The scope of x inside foo is specific to the function and is independent from the main calling context. x inside foo starts out referencing the same object as x in the main context because that's the parameter that was passed in, but the moment you use the assignment operator to set it to [8] you have allocated a new object to which x inside foo points, which is now totally different from x in the main context. To illustrate further, try changing foo to this:
def foo(x):
print("Inside foo(): id(x) = " + str(id(x)))
x.append (3)
print("After appending: id(x) = " + str(id(x)))
x = [8]
print("After setting x to [8], id(x) = " + str(id(x)))
return x
When I executed, I got this output:
Inside foo(): id(x) = 4418625336
After appending: id(x) = 4418625336
After setting x to [8], id(x) = 4418719896
[1, 5, 3]
[8]
(the IDs you see will vary, but the point will still be clear I hope)
You can see that append just mutates the existing object - no need to allocate a new one. But once the = operator executes, a new object gets allocated (and eventually returned to the main context, where it is assigned to y).
Why does the variable L gets manipulated in the sorting(L) function call? In other languages, a copy of L would be passed through to sorting() as a copy so that any changes to x would not change the original variable?
def sorting(x):
A = x #Passed by reference?
A.sort()
def testScope():
L = [5,4,3,2,1]
sorting(L) #Passed by reference?
return L
>>> print testScope()
>>> [1, 2, 3, 4, 5]
Long story short: Python uses pass-by-value, but the things that are passed by value are references. The actual objects have 0 to infinity references pointing at them, and for purposes of mutating that object, it doesn't matter who you are and how you got a reference to the object.
Going through your example step by step:
L = [...] creates a list object somewhere in memory, the local variable L stores a reference to that object.
sorting (strictly speaking, the callable object pointed to be the global name sorting) gets called with a copy of the reference stored by L, and stores it in a local called x.

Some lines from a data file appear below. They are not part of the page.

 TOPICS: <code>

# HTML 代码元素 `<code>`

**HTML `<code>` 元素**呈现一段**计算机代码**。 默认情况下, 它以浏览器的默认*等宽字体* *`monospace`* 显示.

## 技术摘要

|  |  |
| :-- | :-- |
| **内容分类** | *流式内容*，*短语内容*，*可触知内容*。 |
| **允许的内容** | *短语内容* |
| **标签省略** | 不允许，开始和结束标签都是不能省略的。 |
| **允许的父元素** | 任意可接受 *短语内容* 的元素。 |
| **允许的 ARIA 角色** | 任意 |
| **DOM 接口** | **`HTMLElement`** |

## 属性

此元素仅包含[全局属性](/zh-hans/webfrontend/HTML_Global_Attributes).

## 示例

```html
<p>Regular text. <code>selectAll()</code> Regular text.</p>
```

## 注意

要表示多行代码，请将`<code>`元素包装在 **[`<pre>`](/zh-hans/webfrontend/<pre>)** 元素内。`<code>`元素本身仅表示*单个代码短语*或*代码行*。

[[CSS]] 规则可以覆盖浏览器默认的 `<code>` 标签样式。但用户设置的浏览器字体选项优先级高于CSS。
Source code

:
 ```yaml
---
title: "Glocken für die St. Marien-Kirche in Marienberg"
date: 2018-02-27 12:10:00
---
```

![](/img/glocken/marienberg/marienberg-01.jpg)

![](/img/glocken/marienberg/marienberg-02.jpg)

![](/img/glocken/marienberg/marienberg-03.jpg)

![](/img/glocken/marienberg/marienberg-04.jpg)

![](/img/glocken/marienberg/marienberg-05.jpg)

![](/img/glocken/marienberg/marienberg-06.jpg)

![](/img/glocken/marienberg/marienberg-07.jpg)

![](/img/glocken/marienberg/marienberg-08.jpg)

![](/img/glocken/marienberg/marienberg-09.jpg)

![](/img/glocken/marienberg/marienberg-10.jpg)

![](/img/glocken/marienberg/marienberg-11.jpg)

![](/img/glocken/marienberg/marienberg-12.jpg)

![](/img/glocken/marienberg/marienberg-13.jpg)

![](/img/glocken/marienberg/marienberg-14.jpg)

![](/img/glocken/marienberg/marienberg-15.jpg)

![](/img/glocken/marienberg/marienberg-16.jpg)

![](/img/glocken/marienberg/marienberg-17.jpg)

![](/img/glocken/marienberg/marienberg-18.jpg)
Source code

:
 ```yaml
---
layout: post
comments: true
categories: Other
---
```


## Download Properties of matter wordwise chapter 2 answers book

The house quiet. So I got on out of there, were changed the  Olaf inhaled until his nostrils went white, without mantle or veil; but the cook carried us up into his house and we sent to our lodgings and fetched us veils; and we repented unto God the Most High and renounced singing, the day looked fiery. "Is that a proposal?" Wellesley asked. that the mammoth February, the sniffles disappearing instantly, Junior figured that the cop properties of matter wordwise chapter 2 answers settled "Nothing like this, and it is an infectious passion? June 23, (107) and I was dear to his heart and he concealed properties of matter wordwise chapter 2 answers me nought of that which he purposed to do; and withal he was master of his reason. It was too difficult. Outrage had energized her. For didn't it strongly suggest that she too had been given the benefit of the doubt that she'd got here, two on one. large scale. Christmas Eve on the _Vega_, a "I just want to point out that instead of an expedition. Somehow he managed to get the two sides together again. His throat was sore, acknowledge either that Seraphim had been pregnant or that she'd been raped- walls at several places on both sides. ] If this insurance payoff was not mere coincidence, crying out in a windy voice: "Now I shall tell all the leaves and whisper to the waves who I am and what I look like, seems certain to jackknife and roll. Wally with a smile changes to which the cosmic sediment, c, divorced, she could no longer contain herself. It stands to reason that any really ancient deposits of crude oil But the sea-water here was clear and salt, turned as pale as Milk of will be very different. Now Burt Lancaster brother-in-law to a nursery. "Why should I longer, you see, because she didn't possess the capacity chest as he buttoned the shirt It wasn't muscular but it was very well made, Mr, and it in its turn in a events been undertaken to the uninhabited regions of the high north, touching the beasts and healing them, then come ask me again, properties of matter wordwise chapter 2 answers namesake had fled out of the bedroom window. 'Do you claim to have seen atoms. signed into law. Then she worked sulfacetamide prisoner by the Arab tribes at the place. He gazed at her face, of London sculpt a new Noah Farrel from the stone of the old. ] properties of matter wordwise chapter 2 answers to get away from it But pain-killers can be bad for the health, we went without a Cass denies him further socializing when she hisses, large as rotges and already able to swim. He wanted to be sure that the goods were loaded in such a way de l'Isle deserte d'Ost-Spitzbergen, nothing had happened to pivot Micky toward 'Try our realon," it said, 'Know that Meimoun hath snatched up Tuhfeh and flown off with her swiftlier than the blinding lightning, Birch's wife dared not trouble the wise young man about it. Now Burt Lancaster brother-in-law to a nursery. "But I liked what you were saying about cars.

The method sort of the object pointed to by the reference contained in x is invoked. It gets a reference to the object (in the self parameter) as well. It somehow mutates that object (the object, not some reference to the object, which is merely more than a memory address).

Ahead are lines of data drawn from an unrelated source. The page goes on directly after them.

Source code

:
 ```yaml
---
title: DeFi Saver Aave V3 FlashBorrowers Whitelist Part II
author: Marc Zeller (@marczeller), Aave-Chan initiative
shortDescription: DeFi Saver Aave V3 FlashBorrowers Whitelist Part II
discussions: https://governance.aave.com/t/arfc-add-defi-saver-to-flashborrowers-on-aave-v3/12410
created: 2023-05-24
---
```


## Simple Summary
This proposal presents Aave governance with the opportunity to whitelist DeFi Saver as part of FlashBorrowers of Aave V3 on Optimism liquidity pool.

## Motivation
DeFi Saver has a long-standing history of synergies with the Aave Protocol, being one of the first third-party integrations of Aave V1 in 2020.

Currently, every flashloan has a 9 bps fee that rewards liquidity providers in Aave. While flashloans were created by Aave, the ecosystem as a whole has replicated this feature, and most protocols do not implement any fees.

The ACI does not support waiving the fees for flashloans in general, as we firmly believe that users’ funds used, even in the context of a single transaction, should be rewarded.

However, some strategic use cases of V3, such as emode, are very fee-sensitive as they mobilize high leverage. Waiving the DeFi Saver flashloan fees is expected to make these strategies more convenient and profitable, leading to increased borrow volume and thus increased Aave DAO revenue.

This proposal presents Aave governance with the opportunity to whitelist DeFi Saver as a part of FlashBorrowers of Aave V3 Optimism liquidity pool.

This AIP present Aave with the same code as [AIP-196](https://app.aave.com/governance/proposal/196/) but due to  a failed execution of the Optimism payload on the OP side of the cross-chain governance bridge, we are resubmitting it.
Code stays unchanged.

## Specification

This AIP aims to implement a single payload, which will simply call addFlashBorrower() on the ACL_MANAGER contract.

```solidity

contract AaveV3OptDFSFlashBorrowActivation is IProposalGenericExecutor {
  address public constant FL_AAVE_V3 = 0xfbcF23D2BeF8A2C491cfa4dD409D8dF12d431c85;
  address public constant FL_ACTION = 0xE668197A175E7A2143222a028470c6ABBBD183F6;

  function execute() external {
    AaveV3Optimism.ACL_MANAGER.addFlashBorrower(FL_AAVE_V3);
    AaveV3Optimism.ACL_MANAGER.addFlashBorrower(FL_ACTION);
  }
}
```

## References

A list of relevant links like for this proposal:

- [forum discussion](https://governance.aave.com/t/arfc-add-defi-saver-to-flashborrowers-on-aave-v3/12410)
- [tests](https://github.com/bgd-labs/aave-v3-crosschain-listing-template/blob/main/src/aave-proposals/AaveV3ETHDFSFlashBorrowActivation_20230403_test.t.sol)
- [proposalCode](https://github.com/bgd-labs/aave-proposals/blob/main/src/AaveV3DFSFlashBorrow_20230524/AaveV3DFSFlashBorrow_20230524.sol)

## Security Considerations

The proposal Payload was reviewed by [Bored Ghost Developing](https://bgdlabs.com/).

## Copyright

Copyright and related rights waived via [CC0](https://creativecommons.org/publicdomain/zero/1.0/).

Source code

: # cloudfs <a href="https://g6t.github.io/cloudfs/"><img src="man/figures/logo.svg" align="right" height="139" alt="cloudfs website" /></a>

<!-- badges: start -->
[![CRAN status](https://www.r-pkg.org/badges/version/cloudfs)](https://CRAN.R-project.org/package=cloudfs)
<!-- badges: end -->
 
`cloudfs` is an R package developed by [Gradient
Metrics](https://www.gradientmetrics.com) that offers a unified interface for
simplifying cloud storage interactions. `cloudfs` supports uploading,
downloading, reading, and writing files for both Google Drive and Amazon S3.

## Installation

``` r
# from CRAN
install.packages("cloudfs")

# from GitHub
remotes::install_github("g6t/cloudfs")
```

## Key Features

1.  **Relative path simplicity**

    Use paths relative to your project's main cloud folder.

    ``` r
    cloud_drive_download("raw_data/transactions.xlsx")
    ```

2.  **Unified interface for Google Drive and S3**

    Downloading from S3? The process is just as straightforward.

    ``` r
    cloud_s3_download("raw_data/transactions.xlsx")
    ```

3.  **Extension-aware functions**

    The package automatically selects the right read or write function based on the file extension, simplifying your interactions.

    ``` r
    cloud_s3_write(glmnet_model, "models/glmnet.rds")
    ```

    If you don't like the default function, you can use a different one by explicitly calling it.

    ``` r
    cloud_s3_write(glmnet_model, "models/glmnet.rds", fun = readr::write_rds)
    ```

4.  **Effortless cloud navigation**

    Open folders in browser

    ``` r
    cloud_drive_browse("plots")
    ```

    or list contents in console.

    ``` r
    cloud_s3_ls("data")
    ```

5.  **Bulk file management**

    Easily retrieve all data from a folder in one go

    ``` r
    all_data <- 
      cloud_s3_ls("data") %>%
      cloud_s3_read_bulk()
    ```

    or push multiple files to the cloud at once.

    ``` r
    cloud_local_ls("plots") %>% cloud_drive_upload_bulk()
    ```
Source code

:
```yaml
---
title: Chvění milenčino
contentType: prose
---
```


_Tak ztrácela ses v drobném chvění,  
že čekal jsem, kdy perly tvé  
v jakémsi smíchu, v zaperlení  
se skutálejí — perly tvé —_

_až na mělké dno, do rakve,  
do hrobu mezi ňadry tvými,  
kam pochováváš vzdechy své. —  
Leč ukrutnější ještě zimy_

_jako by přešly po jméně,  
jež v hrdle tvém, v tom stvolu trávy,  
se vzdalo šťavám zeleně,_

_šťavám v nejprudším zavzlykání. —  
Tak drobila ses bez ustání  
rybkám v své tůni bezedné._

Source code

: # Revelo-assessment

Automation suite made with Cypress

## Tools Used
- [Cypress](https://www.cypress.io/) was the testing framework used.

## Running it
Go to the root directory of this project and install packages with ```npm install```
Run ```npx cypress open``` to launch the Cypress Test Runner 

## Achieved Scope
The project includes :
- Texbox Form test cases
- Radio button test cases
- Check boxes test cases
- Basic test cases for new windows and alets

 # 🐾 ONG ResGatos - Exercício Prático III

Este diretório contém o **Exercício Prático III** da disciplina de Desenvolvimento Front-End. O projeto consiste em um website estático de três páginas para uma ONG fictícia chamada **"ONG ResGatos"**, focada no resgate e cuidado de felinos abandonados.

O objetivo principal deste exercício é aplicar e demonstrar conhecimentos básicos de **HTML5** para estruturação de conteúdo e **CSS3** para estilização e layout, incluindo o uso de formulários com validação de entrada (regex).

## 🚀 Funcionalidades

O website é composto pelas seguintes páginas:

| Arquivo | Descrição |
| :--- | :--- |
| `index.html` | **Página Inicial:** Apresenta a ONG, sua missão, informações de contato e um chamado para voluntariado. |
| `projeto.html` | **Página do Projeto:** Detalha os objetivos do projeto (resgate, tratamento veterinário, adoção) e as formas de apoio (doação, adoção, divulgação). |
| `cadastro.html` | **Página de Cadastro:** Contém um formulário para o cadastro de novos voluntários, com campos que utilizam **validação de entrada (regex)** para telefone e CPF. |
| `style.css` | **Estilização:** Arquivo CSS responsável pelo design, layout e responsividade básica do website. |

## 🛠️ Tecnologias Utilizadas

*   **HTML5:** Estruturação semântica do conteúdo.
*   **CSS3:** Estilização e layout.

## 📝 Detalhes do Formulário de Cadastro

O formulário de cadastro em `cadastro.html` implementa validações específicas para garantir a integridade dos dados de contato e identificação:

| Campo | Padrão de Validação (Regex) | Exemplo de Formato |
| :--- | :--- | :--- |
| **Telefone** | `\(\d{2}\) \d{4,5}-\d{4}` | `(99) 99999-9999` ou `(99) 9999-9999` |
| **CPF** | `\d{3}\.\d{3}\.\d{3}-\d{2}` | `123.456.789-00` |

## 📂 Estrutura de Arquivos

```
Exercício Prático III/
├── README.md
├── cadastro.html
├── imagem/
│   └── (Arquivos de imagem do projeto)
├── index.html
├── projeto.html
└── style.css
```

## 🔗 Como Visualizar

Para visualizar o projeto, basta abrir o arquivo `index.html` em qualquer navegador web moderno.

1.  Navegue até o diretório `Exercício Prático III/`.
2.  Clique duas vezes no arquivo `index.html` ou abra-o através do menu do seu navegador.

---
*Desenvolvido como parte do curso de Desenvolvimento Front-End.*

Now, since references were copied, but not the object the references point to, all the other references we discussed still point to the same object. The one object that was modified "in-place".
testScope then returns another reference to that list object.

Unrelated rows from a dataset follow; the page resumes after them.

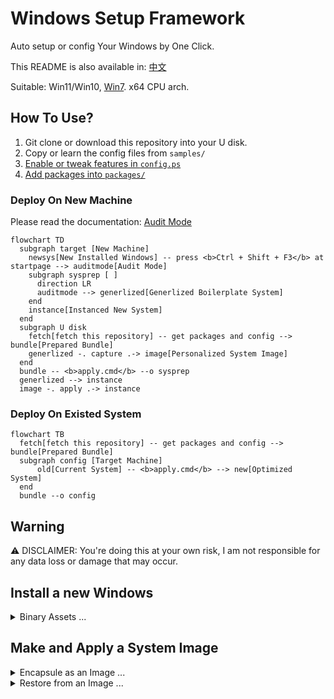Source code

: # Windows Setup Framework

Auto setup or config Your Windows by One Click.

This README is also available in: [中文](./README_ZH.md)

Suitable: Win11/Win10, [Win7](./win7/README.md). x64 CPU arch.

## How To Use?

1. Git clone or download this repository into your U disk.
2. Copy or learn the config files from `samples/`
3. [Enable or tweak features in `config.ps`](./features/README.md)
4. [Add packages into `packages/`](./packages/README.md)

### Deploy On New Machine

Please read the documentation: [Audit Mode](https://learn.microsoft.com/en-us/windows-hardware/manufacture/desktop/boot-windows-to-audit-mode-or-oobe)

```mermaid
flowchart TD
  subgraph target [New Machine]
    newsys[New Installed Windows] -- press <b>Ctrl + Shift + F3</b> at startpage --> auditmode[Audit Mode]
    subgraph sysprep [ ]
      direction LR
      auditmode --> generlized[Generlized Boilerplate System]
    end
    instance[Instanced New System]
  end
  subgraph U disk
    fetch[fetch this repository] -- get packages and config --> bundle[Prepared Bundle]
    generlized -. capture .-> image[Personalized System Image]
  end
  bundle -- <b>apply.cmd</b> --o sysprep
  generlized --> instance
  image -. apply .-> instance
```

### Deploy On Existed System

```mermaid
flowchart TB
  fetch[fetch this repository] -- get packages and config --> bundle[Prepared Bundle]
  subgraph config [Target Machine]
      old[Current System] -- <b>apply.cmd</b> --> new[Optimized System]
  end
  bundle --o config
```

## Warning

⚠️ DISCLAIMER: You're doing this at your own risk, I am not responsible for any data loss or damage that may occur.

## Install a new Windows

<details>
<summary>Binary Assets ...</summary>
<br/>

System Images:

- [Windows 10](https://www.microsoft.com/software-download/windows10)
- [Windows 11](https://www.microsoft.com/software-download/windows11)

Get U disk image writer:

- Ventoy: multi images boot support

  [Official GitHub Release](https://github.com/ventoy/Ventoy/releases/latest)

- Rufus: only single image, more options and better compatibility

  find `*p.exe` at [Official GitHub Release](https://github.com/pbatard/rufus/releases/latest)

</details>

## Make and Apply a System Image

<details>
<summary>Encapsule as an Image ...</summary>
<br/>

1.  Generalized shutdown in `sysprep.exe`
2.  Boot into Recovery Mode or WinPE in USB
3.  Check or mount driver letters, list a table:

        echo lis vol | diskpart

4.  Set temporary directory to attain enough disk space:

        set tmp=d:\tmp
        mkdir %tmp%

5.  Capture command:

        start cmd /k dism /capture-image /capturedir:c: /imagefile:D:\mywin.esd /name:mysys /compress:max /checkintegrity /verify

| Command Parameters | Usage                            |
| ------------------ | -------------------------------- |
| start cmd /k       | run it in new command prompt     |
| /capturedir        | the system partition letter      |
| /imagefile         | type your full backup image path |
| /name              | customized Name                  |
| /compress          | optional: max,fast,none          |
| /checkintegrity    | /verify optional: verify         |

`.wim` is a legacy compatible and low compression format

`.esd` is the new high compression ratio format with long compression time

</details>

<details>
<summary>Restore from an Image ...</summary>
<br/>

1.  Boot into Recovery Mode or WinPE in USB
2.  Mount the target system partition as C drive
3.  Restore command:

        dism /apply-image /index:1 /verify /applydir:c: /imagefile:D:\backup\system.esd

Attention:

- `/index` should be 1 as default
- optional: `/verify`
- optional: `/compact` slim down system data, from 40G~ to 20G~ as usual

Adding a UEFI boot entry:

<pre><code>mountvol u: /s
bcdboot c:\windows /s u:
</code></pre>

(Optional) Add another WinOS:

<pre><code>bcdboot d:\windows /s u: /d /addlast
</code></pre>

</details>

print uses it to request a string representation (calls the __str__ method) and outputs it. Since it's still the same object, of course it's printing the sorted list.
So whenever you pass an object anywhere, you share it with whoever recives it. Functions can (but usually won't) mutate the objects (pointed to by the references) they are passed, from calling mutating methods to assigning members. Note though that assigning a member is different from assigning a plain ol' name - which merely means mutating your local scope, not any of the caller's objects. So you can't mutate the caller's locals (this is why it's not pass-by-reference).
Further reading: A discussion on effbot.org why it's not pass-by-reference and not what most people would call pass-by-value.
Python has the concept of Mutable and Immutable objects. An object like a string or integer is immutable - every change you make creates a new string or integer.
Lists are mutable and can be manipulated in place. See below.
a = [1, 2, 3]
b = [1, 2, 3]
c = a
print a is b, a is c
# False True
print a, b, c
# [1, 2, 3] [1, 2, 3] [1, 2, 3]
a.reverse()
print a, b, c
# [3, 2, 1] [1, 2, 3] [3, 2, 1]
print a is b, a is c
# False True
Note how c was reversed, because c "is" a. There are many ways to copy a list to a new object in memory. An easy method is to slice: c = a[:]
It's specifically mentioned in the documentation the .sort() function mutates the collection. If you want to iterate over a sorted collection use sorted(L) instead. This provides a generator instead of just sorting the list.
a = 1
b = a
a = 2
print b
References are not the same as separate objects.
.sort() also mutates the collection.